Stored data entries:
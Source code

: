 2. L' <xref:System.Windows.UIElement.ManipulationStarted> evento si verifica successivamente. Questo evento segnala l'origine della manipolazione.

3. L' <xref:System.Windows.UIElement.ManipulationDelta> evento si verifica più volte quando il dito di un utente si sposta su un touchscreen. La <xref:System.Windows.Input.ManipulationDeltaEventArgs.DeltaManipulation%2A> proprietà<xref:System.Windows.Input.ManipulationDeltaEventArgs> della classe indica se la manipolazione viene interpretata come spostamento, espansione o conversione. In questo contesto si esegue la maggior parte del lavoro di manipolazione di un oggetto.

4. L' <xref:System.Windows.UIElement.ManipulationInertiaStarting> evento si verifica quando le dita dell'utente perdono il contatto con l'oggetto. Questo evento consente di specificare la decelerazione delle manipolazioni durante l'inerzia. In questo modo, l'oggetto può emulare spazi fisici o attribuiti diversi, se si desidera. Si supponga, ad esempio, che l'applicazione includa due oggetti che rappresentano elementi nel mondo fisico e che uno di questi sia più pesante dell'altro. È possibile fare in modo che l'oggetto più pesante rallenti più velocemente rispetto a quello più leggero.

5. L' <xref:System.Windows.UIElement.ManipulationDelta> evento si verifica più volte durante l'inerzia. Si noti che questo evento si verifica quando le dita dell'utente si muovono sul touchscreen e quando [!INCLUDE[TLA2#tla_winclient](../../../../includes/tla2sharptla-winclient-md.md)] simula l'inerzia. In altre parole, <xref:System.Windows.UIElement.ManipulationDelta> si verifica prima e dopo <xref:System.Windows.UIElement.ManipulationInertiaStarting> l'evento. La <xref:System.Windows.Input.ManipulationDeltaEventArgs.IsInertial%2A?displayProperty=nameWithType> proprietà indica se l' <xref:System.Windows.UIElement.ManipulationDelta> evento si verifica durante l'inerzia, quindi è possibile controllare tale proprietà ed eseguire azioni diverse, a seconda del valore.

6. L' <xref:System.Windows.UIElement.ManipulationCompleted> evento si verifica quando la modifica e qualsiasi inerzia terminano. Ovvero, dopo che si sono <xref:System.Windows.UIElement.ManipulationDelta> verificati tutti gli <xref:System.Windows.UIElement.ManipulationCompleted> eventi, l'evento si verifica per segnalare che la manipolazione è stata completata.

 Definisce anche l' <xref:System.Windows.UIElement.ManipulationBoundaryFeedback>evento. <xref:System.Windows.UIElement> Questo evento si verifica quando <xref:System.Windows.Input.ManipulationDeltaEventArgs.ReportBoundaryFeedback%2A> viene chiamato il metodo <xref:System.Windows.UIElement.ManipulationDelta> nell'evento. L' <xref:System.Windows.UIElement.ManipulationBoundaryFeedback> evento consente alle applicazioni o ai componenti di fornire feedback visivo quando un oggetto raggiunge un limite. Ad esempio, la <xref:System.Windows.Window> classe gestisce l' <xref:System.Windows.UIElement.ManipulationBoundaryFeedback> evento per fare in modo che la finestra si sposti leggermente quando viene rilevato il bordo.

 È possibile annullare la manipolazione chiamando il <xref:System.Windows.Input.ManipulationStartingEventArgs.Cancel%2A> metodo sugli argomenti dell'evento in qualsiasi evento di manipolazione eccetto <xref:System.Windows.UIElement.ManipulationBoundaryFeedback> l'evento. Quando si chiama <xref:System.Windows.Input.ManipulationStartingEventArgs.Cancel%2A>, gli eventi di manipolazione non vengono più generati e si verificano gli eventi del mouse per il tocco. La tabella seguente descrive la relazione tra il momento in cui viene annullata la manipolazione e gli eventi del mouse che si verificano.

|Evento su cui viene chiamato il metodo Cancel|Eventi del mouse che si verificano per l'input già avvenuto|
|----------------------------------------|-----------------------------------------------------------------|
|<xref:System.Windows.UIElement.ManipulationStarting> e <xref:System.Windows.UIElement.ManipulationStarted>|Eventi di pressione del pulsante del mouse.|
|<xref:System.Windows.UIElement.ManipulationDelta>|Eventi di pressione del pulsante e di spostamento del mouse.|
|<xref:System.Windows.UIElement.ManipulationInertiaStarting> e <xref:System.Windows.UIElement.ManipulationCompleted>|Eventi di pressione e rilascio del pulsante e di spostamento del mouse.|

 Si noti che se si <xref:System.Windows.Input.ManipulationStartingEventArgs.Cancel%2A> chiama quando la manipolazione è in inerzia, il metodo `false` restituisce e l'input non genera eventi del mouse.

Exercise objective:
Restate, please, word for word the span of records running from the first line to the line bearing "l'origine della manipolazione.", both included, and nothing outside it.

Answer area:
Source code

: 2. L' <xref:System.Windows.UIElement.ManipulationStarted> evento si verifica successivamente. Questo evento segnala l'origine della manipolazione.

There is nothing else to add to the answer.